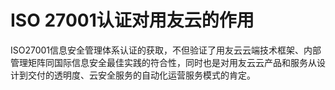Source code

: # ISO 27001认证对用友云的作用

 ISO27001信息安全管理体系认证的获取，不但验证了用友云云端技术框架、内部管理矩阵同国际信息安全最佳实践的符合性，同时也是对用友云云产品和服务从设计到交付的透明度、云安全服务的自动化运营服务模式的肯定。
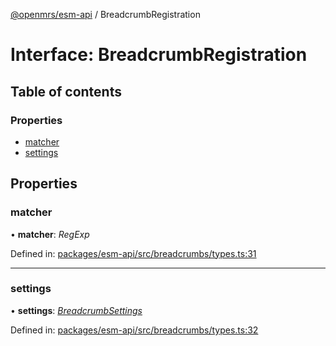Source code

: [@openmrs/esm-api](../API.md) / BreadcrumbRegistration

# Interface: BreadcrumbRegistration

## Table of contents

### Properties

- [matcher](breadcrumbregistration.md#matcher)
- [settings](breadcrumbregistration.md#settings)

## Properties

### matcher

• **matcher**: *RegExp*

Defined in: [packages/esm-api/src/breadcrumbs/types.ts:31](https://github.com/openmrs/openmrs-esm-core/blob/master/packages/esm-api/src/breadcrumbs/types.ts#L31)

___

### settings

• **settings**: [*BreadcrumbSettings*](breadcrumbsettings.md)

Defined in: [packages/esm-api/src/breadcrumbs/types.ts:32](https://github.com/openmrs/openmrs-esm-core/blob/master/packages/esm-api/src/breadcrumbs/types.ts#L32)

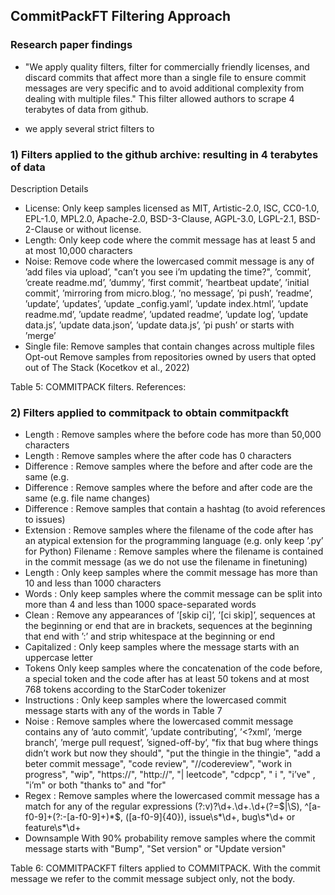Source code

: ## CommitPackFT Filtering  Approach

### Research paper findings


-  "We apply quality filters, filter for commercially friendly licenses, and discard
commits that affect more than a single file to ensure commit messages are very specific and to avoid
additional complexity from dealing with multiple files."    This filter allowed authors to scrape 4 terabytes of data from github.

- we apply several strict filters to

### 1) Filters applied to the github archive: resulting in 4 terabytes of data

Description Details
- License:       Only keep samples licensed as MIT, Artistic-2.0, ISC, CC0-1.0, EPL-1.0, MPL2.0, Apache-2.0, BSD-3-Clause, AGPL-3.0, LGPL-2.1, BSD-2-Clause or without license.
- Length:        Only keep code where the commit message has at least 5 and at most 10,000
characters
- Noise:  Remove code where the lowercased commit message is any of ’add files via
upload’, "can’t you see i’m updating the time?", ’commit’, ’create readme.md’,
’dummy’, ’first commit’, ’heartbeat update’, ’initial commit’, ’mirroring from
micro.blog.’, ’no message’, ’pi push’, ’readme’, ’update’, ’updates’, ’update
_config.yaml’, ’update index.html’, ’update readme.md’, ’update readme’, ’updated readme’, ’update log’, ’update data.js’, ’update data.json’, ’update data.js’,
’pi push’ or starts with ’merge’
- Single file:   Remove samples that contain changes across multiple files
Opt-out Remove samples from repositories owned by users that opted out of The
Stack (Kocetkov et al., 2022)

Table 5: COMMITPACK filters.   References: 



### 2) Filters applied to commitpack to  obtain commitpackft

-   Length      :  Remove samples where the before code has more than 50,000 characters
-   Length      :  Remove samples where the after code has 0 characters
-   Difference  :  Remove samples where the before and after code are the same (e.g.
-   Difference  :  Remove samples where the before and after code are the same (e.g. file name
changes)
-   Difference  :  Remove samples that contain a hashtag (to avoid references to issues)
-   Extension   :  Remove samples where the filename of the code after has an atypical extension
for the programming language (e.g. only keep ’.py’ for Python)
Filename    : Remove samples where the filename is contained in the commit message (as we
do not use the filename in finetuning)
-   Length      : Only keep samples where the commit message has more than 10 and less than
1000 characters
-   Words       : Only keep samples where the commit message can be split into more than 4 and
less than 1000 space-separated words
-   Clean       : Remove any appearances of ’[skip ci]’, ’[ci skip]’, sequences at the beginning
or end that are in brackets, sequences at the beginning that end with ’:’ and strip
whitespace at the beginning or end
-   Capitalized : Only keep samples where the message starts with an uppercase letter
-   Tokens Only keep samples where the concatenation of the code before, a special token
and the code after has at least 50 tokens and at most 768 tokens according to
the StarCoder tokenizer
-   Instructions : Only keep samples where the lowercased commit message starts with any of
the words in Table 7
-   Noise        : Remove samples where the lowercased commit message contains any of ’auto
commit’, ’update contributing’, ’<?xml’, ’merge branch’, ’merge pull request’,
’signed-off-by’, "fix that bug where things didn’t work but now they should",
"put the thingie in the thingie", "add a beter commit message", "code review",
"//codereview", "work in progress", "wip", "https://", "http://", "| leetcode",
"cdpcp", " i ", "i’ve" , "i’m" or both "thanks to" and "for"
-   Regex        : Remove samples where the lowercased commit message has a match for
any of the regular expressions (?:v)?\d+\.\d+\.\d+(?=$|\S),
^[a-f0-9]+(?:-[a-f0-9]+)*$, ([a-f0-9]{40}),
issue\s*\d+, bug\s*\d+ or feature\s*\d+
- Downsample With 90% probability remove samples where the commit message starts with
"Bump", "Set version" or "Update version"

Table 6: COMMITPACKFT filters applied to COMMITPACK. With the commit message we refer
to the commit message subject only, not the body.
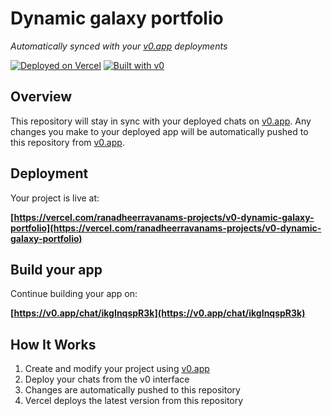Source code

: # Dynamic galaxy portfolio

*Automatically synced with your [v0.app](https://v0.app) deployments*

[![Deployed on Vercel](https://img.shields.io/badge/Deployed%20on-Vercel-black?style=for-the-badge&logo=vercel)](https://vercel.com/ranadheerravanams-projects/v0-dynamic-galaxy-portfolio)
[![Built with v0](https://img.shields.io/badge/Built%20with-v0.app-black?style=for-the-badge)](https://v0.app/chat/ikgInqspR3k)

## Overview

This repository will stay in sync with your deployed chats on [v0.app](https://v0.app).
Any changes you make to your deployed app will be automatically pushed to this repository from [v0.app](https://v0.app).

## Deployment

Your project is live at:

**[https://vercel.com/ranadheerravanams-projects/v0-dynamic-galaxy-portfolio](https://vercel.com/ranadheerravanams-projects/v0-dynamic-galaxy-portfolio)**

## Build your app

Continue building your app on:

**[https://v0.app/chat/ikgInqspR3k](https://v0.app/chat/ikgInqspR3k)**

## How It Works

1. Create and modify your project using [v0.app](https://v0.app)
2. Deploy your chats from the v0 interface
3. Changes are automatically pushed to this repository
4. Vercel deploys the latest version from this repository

****************

== Problem statement ==
Say how many lines of the data include the word "https". Nothing other than the number should be given.

== Your solution ==
11